In 258 A.D. the Emperor Valerian agreed that Christians were "Odium Humani Generis".... that the Christian had 'hatred for the human race'. The church leaders in Rome were to be captured and killed. The property and wealth of the church would be confiscated.
The Bishop of Rome (Pope) at that time was named Sixtus, and he had 7 deacons. Sixtus and six of the Christian deacons were caught and summarily executed...beheaded. The leader among the deacons, a man named Lawrence, remained at large for a time. He was the youngest deacon, only 32, but had been placed at the front by Sixtus who had known him for a good while from their time working in Spain together.
Emperor Valerian was greedy for lucre as well as blood, and it seemed sensible to him to extend an olive branch of sorts to Lawrence, who was now the ranking church authority in Rome. Lawrence could remain alive if he would gather the wealth of the church and present it to the Emperor. The Emperor was willing to extend some mercy if the Christian church in Rome would honor him in this way.
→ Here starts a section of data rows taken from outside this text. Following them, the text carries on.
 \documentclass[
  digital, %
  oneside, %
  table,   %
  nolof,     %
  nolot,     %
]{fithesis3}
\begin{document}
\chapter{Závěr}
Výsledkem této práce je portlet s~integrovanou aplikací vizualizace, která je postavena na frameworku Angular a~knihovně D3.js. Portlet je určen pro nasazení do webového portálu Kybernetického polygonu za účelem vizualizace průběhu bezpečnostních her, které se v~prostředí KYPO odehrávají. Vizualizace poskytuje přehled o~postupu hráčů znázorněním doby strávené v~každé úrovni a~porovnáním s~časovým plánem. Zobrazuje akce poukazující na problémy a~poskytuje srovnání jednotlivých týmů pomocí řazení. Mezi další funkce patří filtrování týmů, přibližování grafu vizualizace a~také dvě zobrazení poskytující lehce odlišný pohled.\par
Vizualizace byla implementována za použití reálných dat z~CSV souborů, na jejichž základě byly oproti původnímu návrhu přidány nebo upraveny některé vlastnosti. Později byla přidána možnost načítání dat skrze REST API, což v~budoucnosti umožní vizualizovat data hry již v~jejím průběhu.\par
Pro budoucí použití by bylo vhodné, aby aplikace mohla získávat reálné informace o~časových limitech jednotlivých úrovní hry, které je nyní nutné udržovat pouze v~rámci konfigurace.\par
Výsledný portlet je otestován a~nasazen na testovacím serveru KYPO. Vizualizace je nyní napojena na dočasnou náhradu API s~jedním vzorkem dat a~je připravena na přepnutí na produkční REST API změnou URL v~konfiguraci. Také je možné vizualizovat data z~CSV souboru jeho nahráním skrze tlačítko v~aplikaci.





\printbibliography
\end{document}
Lawrence, to the pleasure of Valerian, asked for three days time to gather the church's wealth. This was granted, and Valerian waited in anticipation for this great addition to his fortune.
Lawrence used this time to gather the poor, the lame, and the widowed from all parts of the city of Rome, and he gave away the assets of the Christian church to these desperately poor citizens. He gave away the silver, the gold, the valuable objects that were in possession of the church so that the poor, as Jesus had commanded, were cared for in a way that would truly help them to live out their days in the world.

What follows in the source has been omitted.